**Exercise aim:** Return every line of the entries that includes the word "mWakeReadPipeFd".

Saved data entries:
- Opening Delimiter -

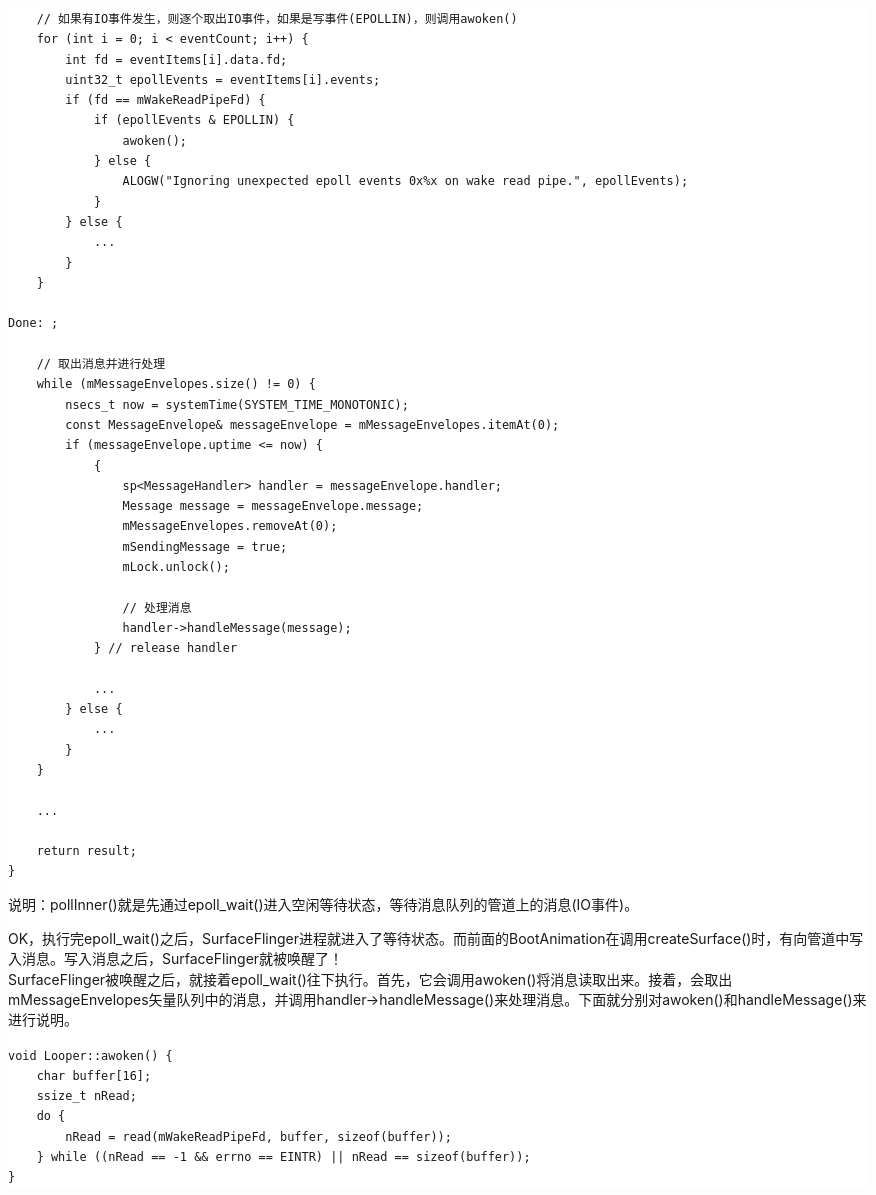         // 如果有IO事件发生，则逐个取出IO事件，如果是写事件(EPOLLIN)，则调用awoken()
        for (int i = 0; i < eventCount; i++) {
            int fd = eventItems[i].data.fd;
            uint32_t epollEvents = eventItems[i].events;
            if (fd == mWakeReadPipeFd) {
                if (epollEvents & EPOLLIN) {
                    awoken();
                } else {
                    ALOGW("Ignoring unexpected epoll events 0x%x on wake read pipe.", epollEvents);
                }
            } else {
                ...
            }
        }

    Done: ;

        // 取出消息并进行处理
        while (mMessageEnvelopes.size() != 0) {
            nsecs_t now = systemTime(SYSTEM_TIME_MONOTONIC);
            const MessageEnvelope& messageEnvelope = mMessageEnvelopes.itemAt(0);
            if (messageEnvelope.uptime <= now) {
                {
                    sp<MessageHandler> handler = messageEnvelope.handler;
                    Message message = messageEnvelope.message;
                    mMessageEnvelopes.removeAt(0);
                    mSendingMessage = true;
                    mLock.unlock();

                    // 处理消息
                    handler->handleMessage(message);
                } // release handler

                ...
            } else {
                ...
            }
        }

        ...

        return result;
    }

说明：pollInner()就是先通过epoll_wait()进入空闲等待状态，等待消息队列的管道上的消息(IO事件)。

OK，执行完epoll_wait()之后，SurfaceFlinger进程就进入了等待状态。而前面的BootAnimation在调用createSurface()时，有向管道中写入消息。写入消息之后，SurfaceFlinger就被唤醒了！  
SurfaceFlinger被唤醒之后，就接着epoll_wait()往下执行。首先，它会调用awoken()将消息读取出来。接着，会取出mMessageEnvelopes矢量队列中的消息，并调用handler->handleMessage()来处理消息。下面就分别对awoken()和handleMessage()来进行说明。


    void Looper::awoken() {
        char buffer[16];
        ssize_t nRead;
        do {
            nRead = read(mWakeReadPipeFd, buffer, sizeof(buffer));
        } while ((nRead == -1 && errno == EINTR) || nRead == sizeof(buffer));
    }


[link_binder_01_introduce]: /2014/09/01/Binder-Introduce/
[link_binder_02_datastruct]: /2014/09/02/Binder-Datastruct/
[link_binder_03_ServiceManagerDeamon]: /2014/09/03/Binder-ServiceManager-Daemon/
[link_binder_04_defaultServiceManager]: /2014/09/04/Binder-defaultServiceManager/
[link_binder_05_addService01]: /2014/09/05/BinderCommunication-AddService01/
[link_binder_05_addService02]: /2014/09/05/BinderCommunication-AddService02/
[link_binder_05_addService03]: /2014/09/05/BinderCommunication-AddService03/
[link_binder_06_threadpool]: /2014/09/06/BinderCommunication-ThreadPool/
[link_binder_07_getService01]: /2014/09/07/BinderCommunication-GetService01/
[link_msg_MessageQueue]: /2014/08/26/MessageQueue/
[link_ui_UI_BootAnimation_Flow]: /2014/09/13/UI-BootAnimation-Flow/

- Closing Delimiter -
- Opening Delimiter -

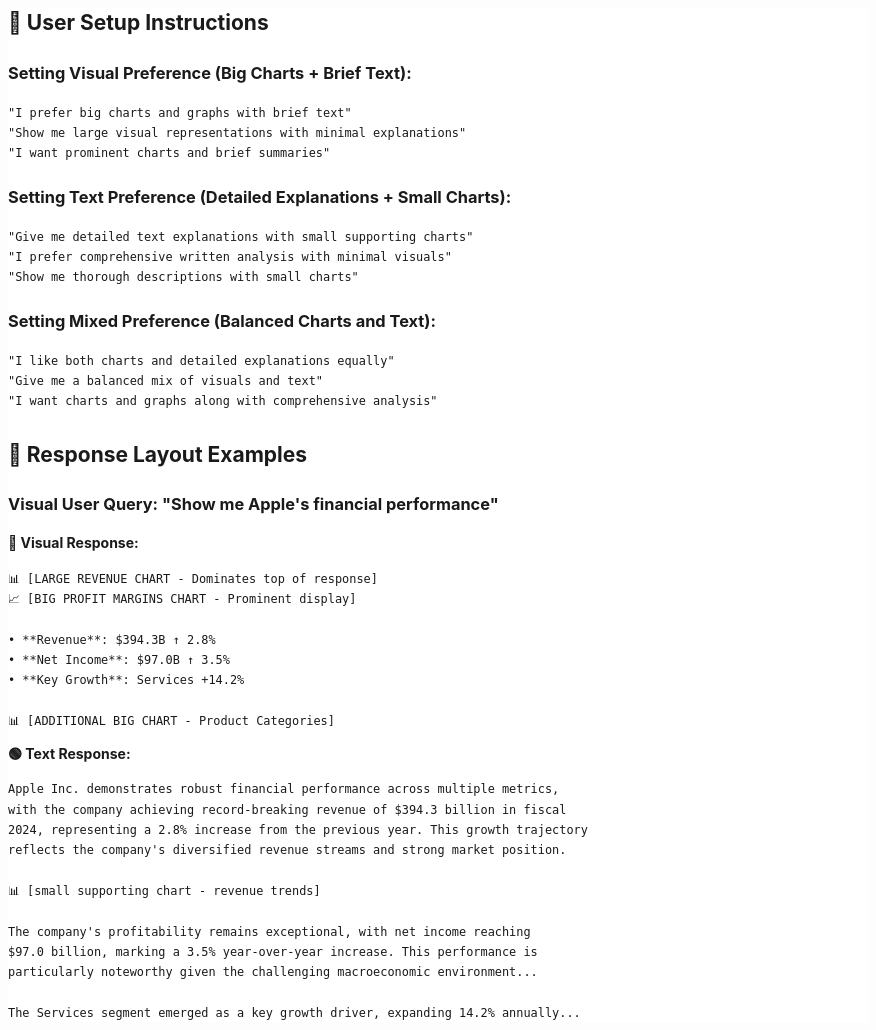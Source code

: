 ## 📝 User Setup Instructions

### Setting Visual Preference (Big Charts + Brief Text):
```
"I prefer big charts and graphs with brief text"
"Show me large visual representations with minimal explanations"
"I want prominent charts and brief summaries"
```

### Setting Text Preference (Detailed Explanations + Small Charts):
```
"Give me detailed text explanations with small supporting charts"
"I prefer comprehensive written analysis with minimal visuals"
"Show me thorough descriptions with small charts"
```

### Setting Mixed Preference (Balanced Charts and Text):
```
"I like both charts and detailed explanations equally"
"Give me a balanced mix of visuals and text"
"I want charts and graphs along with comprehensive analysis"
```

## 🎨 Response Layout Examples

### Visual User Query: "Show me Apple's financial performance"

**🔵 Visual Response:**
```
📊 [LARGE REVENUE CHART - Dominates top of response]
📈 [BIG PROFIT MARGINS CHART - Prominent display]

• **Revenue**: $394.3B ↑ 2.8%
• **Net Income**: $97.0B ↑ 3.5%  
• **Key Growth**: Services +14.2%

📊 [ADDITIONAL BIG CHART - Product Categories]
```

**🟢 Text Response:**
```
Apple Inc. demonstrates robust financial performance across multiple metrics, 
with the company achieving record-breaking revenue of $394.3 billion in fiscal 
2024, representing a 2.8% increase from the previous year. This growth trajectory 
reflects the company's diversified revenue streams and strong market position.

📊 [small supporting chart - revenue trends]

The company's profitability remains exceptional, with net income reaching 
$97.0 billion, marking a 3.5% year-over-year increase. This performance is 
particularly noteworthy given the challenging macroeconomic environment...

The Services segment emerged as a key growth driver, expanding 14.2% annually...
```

- Closing Delimiter -

**Your solution:**
            if (fd == mWakeReadPipeFd) {
            nRead = read(mWakeReadPipeFd, buffer, sizeof(buffer));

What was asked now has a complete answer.